- **Task details**:
Set down each line of the data exactly, but not the pictures.

[Information supplied Boundary: Start]

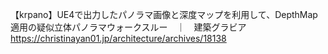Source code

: 【krpano】UE4で出力したパノラマ画像と深度マップを利用して、DepthMap適用の疑似立体パノラマウォークスルー　｜　建築グラビア 
https://christinayan01.jp/architecture/archives/18138

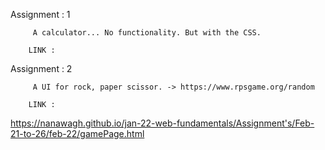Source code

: 
Assignment : 1 

         A calculator... No functionality. But with the CSS. 
         
        LINK : 


Assignment : 2
 
         A UI for rock, paper scissor. -> https://www.rpsgame.org/random
         
        LINK :
https://nanawagh.github.io/jan-22-web-fundamentals/Assignment's/Feb-21-to-26/feb-22/gamePage.html
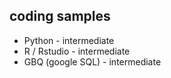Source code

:
## coding samples
- Python - intermediate
- R / Rstudio - intermediate
- GBQ (google SQL) - intermediate
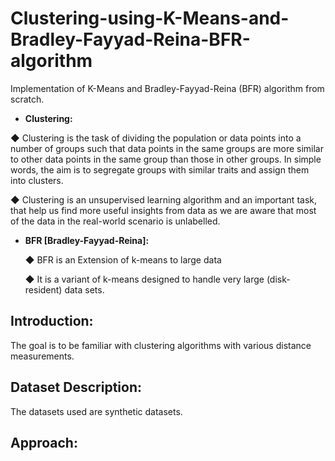 # Clustering-using-K-Means-and-Bradley-Fayyad-Reina-BFR-algorithm
 Implementation of K-Means and Bradley-Fayyad-Reina (BFR) algorithm from scratch.
 
 * **Clustering:** 
  
  ◆ Clustering is the task of dividing the population or data points into a number of groups such that data points in the same groups        are more similar to other data points in the same group than those in other groups. In simple words, the aim is to segregate groups      with similar traits and assign them into clusters.
  
  ◆ Clustering is an unsupervised learning algorithm and an important task, that help us find more useful insights from data as we are      aware that most of the data in the real-world scenario is unlabelled.
  
  

* **BFR [Bradley-Fayyad-Reina]:**
  
  ◆ BFR is an Extension	of	k-means	to	large	data
  
  ◆ It is	a	variant	of	k-means	designed	to handle	very	large (disk-resident)	data	sets.

## **Introduction:**

The goal is to be familiar with clustering algorithms with various distance measurements. 

## **Dataset Description:**

The datasets used are synthetic datasets. 


## **Approach:**


 
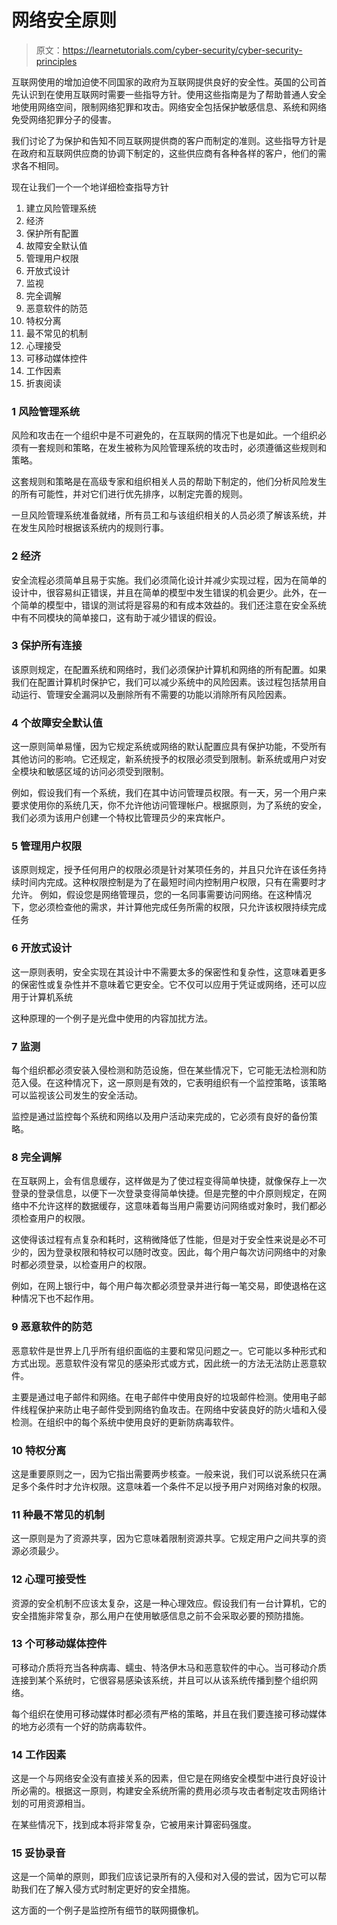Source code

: # 网络安全原则

> 原文：<https://learnetutorials.com/cyber-security/cyber-security-principles>

互联网使用的增加迫使不同国家的政府为互联网提供良好的安全性。英国的公司首先认识到在使用互联网时需要一些指导方针。使用这些指南是为了帮助普通人安全地使用网络空间，限制网络犯罪和攻击。网络安全包括保护敏感信息、系统和网络免受网络犯罪分子的侵害。

我们讨论了为保护和告知不同互联网提供商的客户而制定的准则。这些指导方针是在政府和互联网供应商的协调下制定的，这些供应商有各种各样的客户，他们的需求各不相同。

现在让我们一个一个地详细检查指导方针

1.  建立风险管理系统
2.  经济
3.  保护所有配置
4.  故障安全默认值
5.  管理用户权限
6.  开放式设计
7.  监视
8.  完全调解
9.  恶意软件的防范
10.  特权分离
11.  最不常见的机制
12.  心理接受
13.  可移动媒体控件
14.  工作因素
15.  折衷阅读

### 1 风险管理系统

风险和攻击在一个组织中是不可避免的，在互联网的情况下也是如此。一个组织必须有一套规则和策略，在发生被称为风险管理系统的攻击时，必须遵循这些规则和策略。

这套规则和策略是在高级专家和组织相关人员的帮助下制定的，他们分析风险发生的所有可能性，并对它们进行优先排序，以制定完善的规则。

一旦风险管理系统准备就绪，所有员工和与该组织相关的人员必须了解该系统，并在发生风险时根据该系统内的规则行事。

### 2 经济

安全流程必须简单且易于实施。我们必须简化设计并减少实现过程，因为在简单的设计中，很容易纠正错误，并且在简单的模型中发生错误的机会更少。此外，在一个简单的模型中，错误的测试将是容易的和有成本效益的。我们还注意在安全系统中有不同模块的简单接口，这有助于减少错误的假设。

### 3 保护所有连接

该原则规定，在配置系统和网络时，我们必须保护计算机和网络的所有配置。如果我们在配置计算机时保护它，我们可以减少系统中的风险因素。该过程包括禁用自动运行、管理安全漏洞以及删除所有不需要的功能以消除所有风险因素。

### 4 个故障安全默认值

这一原则简单易懂，因为它规定系统或网络的默认配置应具有保护功能，不受所有其他访问的影响。它还规定，新系统授予的权限必须受到限制。新系统或用户对安全模块和敏感区域的访问必须受到限制。

例如，假设我们有一个系统，我们在其中访问管理员权限。有一天，另一个用户来要求使用你的系统几天，你不允许他访问管理帐户。根据原则，为了系统的安全，我们必须为该用户创建一个特权比管理员少的来宾帐户。

### 5 管理用户权限

该原则规定，授予任何用户的权限必须是针对某项任务的，并且只允许在该任务持续时间内完成。这种权限控制是为了在最短时间内控制用户权限，只有在需要时才允许。
例如，假设您是网络管理员，您的一名同事需要访问网络。在这种情况下，您必须检查他的需求，并计算他完成任务所需的权限，只允许该权限持续完成任务

### 6 开放式设计

这一原则表明，安全实现在其设计中不需要太多的保密性和复杂性，这意味着更多的保密性或复杂性并不意味着它更安全。它不仅可以应用于凭证或网络，还可以应用于计算机系统

这种原理的一个例子是光盘中使用的内容加扰方法。

### 7 监测

每个组织都必须安装入侵检测和防范设施，但在某些情况下，它可能无法检测和防范入侵。在这种情况下，这一原则是有效的，它表明组织有一个监控策略，该策略可以监视该公司发生的安全活动。

监控是通过监控每个系统和网络以及用户活动来完成的，它必须有良好的备份策略。

### 8 完全调解

在互联网上，会有信息缓存，这样做是为了使过程变得简单快捷，就像保存上一次登录的登录信息，以便下一次登录变得简单快捷。但是完整的中介原则规定，在网络中不允许这样的数据缓存，这意味着每当用户需要访问网络或对象时，我们都必须检查用户的权限。

这使得该过程有点复杂和耗时，这稍微降低了性能，但是对于安全性来说是必不可少的，因为登录权限和特权可以随时改变。因此，每个用户每次访问网络中的对象时都必须登录，以检查用户的权限。

例如，在网上银行中，每个用户每次都必须登录并进行每一笔交易，即使退格在这种情况下也不起作用。

### 9 恶意软件的防范

恶意软件是世界上几乎所有组织面临的主要和常见问题之一。它可能以多种形式和方式出现。恶意软件没有常见的感染形式或方式，因此统一的方法无法防止恶意软件。

主要是通过电子邮件和网络。在电子邮件中使用良好的垃圾邮件检测。使用电子邮件线程保护来防止电子邮件受到网络钓鱼攻击。在网络中安装良好的防火墙和入侵检测。在组织中的每个系统中使用良好的更新防病毒软件。

### 10 特权分离

这是重要原则之一，因为它指出需要两步核查。一般来说，我们可以说系统只在满足多个条件时才允许权限。这意味着一个条件不足以授予用户对网络对象的权限。

### 11 种最不常见的机制

这一原则是为了资源共享，因为它意味着限制资源共享。它规定用户之间共享的资源必须最少。

### 12 心理可接受性

资源的安全机制不应该太复杂，这是一种心理效应。假设我们有一台计算机，它的安全措施非常复杂，那么用户在使用敏感信息之前不会采取必要的预防措施。

### 13 个可移动媒体控件

可移动介质将充当各种病毒、蠕虫、特洛伊木马和恶意软件的中心。当可移动介质连接到某个系统时，它很容易感染该系统，并且可以从该系统传播到整个组织网络。

每个组织在使用可移动媒体时都必须有严格的策略，并且在我们要连接可移动媒体的地方必须有一个好的防病毒软件。

### 14 工作因素

这是一个与网络安全没有直接关系的因素，但它是在网络安全模型中进行良好设计所必需的。根据这一原则，构建安全系统所需的费用必须与攻击者制定攻击网络计划的可用资源相当。

在某些情况下，找到成本将非常复杂，它被用来计算密码强度。

### 15 妥协录音

这是一个简单的原则，即我们应该记录所有的入侵和对入侵的尝试，因为它可以帮助我们在了解入侵方式时制定更好的安全措施。

这方面的一个例子是监控所有细节的联网摄像机。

[Information supplied Boundary: End]

- **Task response**:
Source code

: 【krpano】UE4で出力したパノラマ画像と深度マップを利用して、DepthMap適用の疑似立体パノラマウォークスルー　｜　建築グラビア 
https://christinayan01.jp/architecture/archives/18138

Source code

: 
Assignment : 1 

         A calculator... No functionality. But with the CSS. 
         
        LINK : 


Assignment : 2
 
         A UI for rock, paper scissor. -> https://www.rpsgame.org/random
         
        LINK :
https://nanawagh.github.io/jan-22-web-fundamentals/Assignment's/Feb-21-to-26/feb-22/gamePage.html
Source code

:
## coding samples
- Python - intermediate
- R / Rstudio - intermediate
- GBQ (google SQL) - intermediate
 # Clustering-using-K-Means-and-Bradley-Fayyad-Reina-BFR-algorithm
 Implementation of K-Means and Bradley-Fayyad-Reina (BFR) algorithm from scratch.
 
 * **Clustering:** 
  
  ◆ Clustering is the task of dividing the population or data points into a number of groups such that data points in the same groups        are more similar to other data points in the same group than those in other groups. In simple words, the aim is to segregate groups      with similar traits and assign them into clusters.
  
  ◆ Clustering is an unsupervised learning algorithm and an important task, that help us find more useful insights from data as we are      aware that most of the data in the real-world scenario is unlabelled.
  
  

* **BFR [Bradley-Fayyad-Reina]:**
  
  ◆ BFR is an Extension	of	k-means	to	large	data
  
  ◆ It is	a	variant	of	k-means	designed	to handle	very	large (disk-resident)	data	sets.

## **Introduction:**

The goal is to be familiar with clustering algorithms with various distance measurements. 

## **Dataset Description:**

The datasets used are synthetic datasets. 


## **Approach:**


 
Source code

: # 网络安全原则

> 原文：<https://learnetutorials.com/cyber-security/cyber-security-principles>

互联网使用的增加迫使不同国家的政府为互联网提供良好的安全性。英国的公司首先认识到在使用互联网时需要一些指导方针。使用这些指南是为了帮助普通人安全地使用网络空间，限制网络犯罪和攻击。网络安全包括保护敏感信息、系统和网络免受网络犯罪分子的侵害。

我们讨论了为保护和告知不同互联网提供商的客户而制定的准则。这些指导方针是在政府和互联网供应商的协调下制定的，这些供应商有各种各样的客户，他们的需求各不相同。

现在让我们一个一个地详细检查指导方针

1.  建立风险管理系统
2.  经济
3.  保护所有配置
4.  故障安全默认值
5.  管理用户权限
6.  开放式设计
7.  监视
8.  完全调解
9.  恶意软件的防范
10.  特权分离
11.  最不常见的机制
12.  心理接受
13.  可移动媒体控件
14.  工作因素
15.  折衷阅读

### 1 风险管理系统

风险和攻击在一个组织中是不可避免的，在互联网的情况下也是如此。一个组织必须有一套规则和策略，在发生被称为风险管理系统的攻击时，必须遵循这些规则和策略。

这套规则和策略是在高级专家和组织相关人员的帮助下制定的，他们分析风险发生的所有可能性，并对它们进行优先排序，以制定完善的规则。

一旦风险管理系统准备就绪，所有员工和与该组织相关的人员必须了解该系统，并在发生风险时根据该系统内的规则行事。

### 2 经济

安全流程必须简单且易于实施。我们必须简化设计并减少实现过程，因为在简单的设计中，很容易纠正错误，并且在简单的模型中发生错误的机会更少。此外，在一个简单的模型中，错误的测试将是容易的和有成本效益的。我们还注意在安全系统中有不同模块的简单接口，这有助于减少错误的假设。

### 3 保护所有连接

该原则规定，在配置系统和网络时，我们必须保护计算机和网络的所有配置。如果我们在配置计算机时保护它，我们可以减少系统中的风险因素。该过程包括禁用自动运行、管理安全漏洞以及删除所有不需要的功能以消除所有风险因素。

### 4 个故障安全默认值

这一原则简单易懂，因为它规定系统或网络的默认配置应具有保护功能，不受所有其他访问的影响。它还规定，新系统授予的权限必须受到限制。新系统或用户对安全模块和敏感区域的访问必须受到限制。

例如，假设我们有一个系统，我们在其中访问管理员权限。有一天，另一个用户来要求使用你的系统几天，你不允许他访问管理帐户。根据原则，为了系统的安全，我们必须为该用户创建一个特权比管理员少的来宾帐户。

### 5 管理用户权限

该原则规定，授予任何用户的权限必须是针对某项任务的，并且只允许在该任务持续时间内完成。这种权限控制是为了在最短时间内控制用户权限，只有在需要时才允许。
例如，假设您是网络管理员，您的一名同事需要访问网络。在这种情况下，您必须检查他的需求，并计算他完成任务所需的权限，只允许该权限持续完成任务

### 6 开放式设计

这一原则表明，安全实现在其设计中不需要太多的保密性和复杂性，这意味着更多的保密性或复杂性并不意味着它更安全。它不仅可以应用于凭证或网络，还可以应用于计算机系统

这种原理的一个例子是光盘中使用的内容加扰方法。

### 7 监测

每个组织都必须安装入侵检测和防范设施，但在某些情况下，它可能无法检测和防范入侵。在这种情况下，这一原则是有效的，它表明组织有一个监控策略，该策略可以监视该公司发生的安全活动。

监控是通过监控每个系统和网络以及用户活动来完成的，它必须有良好的备份策略。

### 8 完全调解

在互联网上，会有信息缓存，这样做是为了使过程变得简单快捷，就像保存上一次登录的登录信息，以便下一次登录变得简单快捷。但是完整的中介原则规定，在网络中不允许这样的数据缓存，这意味着每当用户需要访问网络或对象时，我们都必须检查用户的权限。

这使得该过程有点复杂和耗时，这稍微降低了性能，但是对于安全性来说是必不可少的，因为登录权限和特权可以随时改变。因此，每个用户每次访问网络中的对象时都必须登录，以检查用户的权限。

例如，在网上银行中，每个用户每次都必须登录并进行每一笔交易，即使退格在这种情况下也不起作用。

### 9 恶意软件的防范

恶意软件是世界上几乎所有组织面临的主要和常见问题之一。它可能以多种形式和方式出现。恶意软件没有常见的感染形式或方式，因此统一的方法无法防止恶意软件。

主要是通过电子邮件和网络。在电子邮件中使用良好的垃圾邮件检测。使用电子邮件线程保护来防止电子邮件受到网络钓鱼攻击。在网络中安装良好的防火墙和入侵检测。在组织中的每个系统中使用良好的更新防病毒软件。

### 10 特权分离

这是重要原则之一，因为它指出需要两步核查。一般来说，我们可以说系统只在满足多个条件时才允许权限。这意味着一个条件不足以授予用户对网络对象的权限。

### 11 种最不常见的机制

这一原则是为了资源共享，因为它意味着限制资源共享。它规定用户之间共享的资源必须最少。

### 12 心理可接受性

资源的安全机制不应该太复杂，这是一种心理效应。假设我们有一台计算机，它的安全措施非常复杂，那么用户在使用敏感信息之前不会采取必要的预防措施。

### 13 个可移动媒体控件

可移动介质将充当各种病毒、蠕虫、特洛伊木马和恶意软件的中心。当可移动介质连接到某个系统时，它很容易感染该系统，并且可以从该系统传播到整个组织网络。

每个组织在使用可移动媒体时都必须有严格的策略，并且在我们要连接可移动媒体的地方必须有一个好的防病毒软件。

### 14 工作因素

这是一个与网络安全没有直接关系的因素，但它是在网络安全模型中进行良好设计所必需的。根据这一原则，构建安全系统所需的费用必须与攻击者制定攻击网络计划的可用资源相当。

在某些情况下，找到成本将非常复杂，它被用来计算密码强度。

### 15 妥协录音

这是一个简单的原则，即我们应该记录所有的入侵和对入侵的尝试，因为它可以帮助我们在了解入侵方式时制定更好的安全措施。

这方面的一个例子是监控所有细节的联网摄像机。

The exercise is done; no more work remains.